§ **Material provided**

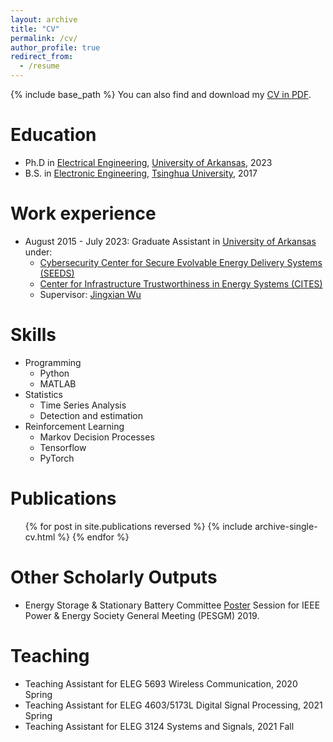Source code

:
```yaml
---
layout: archive
title: "CV"
permalink: /cv/
author_profile: true
redirect_from:
  - /resume
---
```


{% include base_path %}
You can also find and download my [CV in PDF]().

Education
======
* Ph.D in [Electrical Engineering](https://electrical-engineering.uark.edu/index.php), [University of Arkansas](https://www.uark.edu/), 2023
* B.S. in [Electronic Engineering](https://www.ee.tsinghua.edu.cn/en/), [Tsinghua University](https://www.tsinghua.edu.cn/en/), 2017

Work experience
======
* August 2015 - July 2023: Graduate Assistant in [University of Arkansas](https://www.uark.edu/) under:
  * [Cybersecurity Center for Secure Evolvable Energy Delivery Systems (SEEDS)](https://seeds.uapower.group/about/)
  * [Center for Infrastructure Trustworthiness in Energy Systems (CITES)](https://iucrc.nsf.gov/centers/center-for-infrastructure-trustworthiness-in-energy-systems-cites/)
  * Supervisor: [Jingxian Wu](https://wuj.hosted.uark.edu/)
  
Skills
======
* Programming
  * Python
  * MATLAB
* Statistics
  * Time Series Analysis
  * Detection and estimation
* Reinforcement Learning
  * Markov Decision Processes
  * Tensorflow
  * PyTorch

Publications
======
  <ul>{% for post in site.publications reversed %}
    {% include archive-single-cv.html %}
  {% endfor %}</ul>
  
Other Scholarly Outputs
======
* Energy Storage & Stationary Battery Committee [Poster](https://github.com/Arthurliyaze/Arthurliyaze.github.io/blob/master/files/poster.pdf) Session for IEEE Power & Energy Society General Meeting (PESGM) 2019.
  
Teaching
======
* Teaching Assistant for ELEG 5693 Wireless Communication, 2020 Spring
* Teaching Assistant for ELEG 4603/5173L Digital Signal Processing, 2021 Spring
* Teaching Assistant for ELEG 3124 Systems and Signals, 2021 Fall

§ **What you will do**
Give back every record above word for word, dropping pictures.

§ **Answer section**
Source code

:
```yaml
---
layout: archive
title: "CV"
permalink: /cv/
author_profile: true
redirect_from:
  - /resume
---
```


{% include base_path %}
You can also find and download my [CV in PDF]().

Education
======
* Ph.D in [Electrical Engineering](https://electrical-engineering.uark.edu/index.php), [University of Arkansas](https://www.uark.edu/), 2023
* B.S. in [Electronic Engineering](https://www.ee.tsinghua.edu.cn/en/), [Tsinghua University](https://www.tsinghua.edu.cn/en/), 2017

Work experience
======
* August 2015 - July 2023: Graduate Assistant in [University of Arkansas](https://www.uark.edu/) under:
  * [Cybersecurity Center for Secure Evolvable Energy Delivery Systems (SEEDS)](https://seeds.uapower.group/about/)
  * [Center for Infrastructure Trustworthiness in Energy Systems (CITES)](https://iucrc.nsf.gov/centers/center-for-infrastructure-trustworthiness-in-energy-systems-cites/)
  * Supervisor: [Jingxian Wu](https://wuj.hosted.uark.edu/)
  
Skills
======
* Programming
  * Python
  * MATLAB
* Statistics
  * Time Series Analysis
  * Detection and estimation
* Reinforcement Learning
  * Markov Decision Processes
  * Tensorflow
  * PyTorch

Publications
======
  <ul>{% for post in site.publications reversed %}
    {% include archive-single-cv.html %}
  {% endfor %}</ul>
  
Other Scholarly Outputs
======
* Energy Storage & Stationary Battery Committee [Poster](https://github.com/Arthurliyaze/Arthurliyaze.github.io/blob/master/files/poster.pdf) Session for IEEE Power & Energy Society General Meeting (PESGM) 2019.
  
Teaching
======
* Teaching Assistant for ELEG 5693 Wireless Communication, 2020 Spring
* Teaching Assistant for ELEG 4603/5173L Digital Signal Processing, 2021 Spring
* Teaching Assistant for ELEG 3124 Systems and Signals, 2021 Fall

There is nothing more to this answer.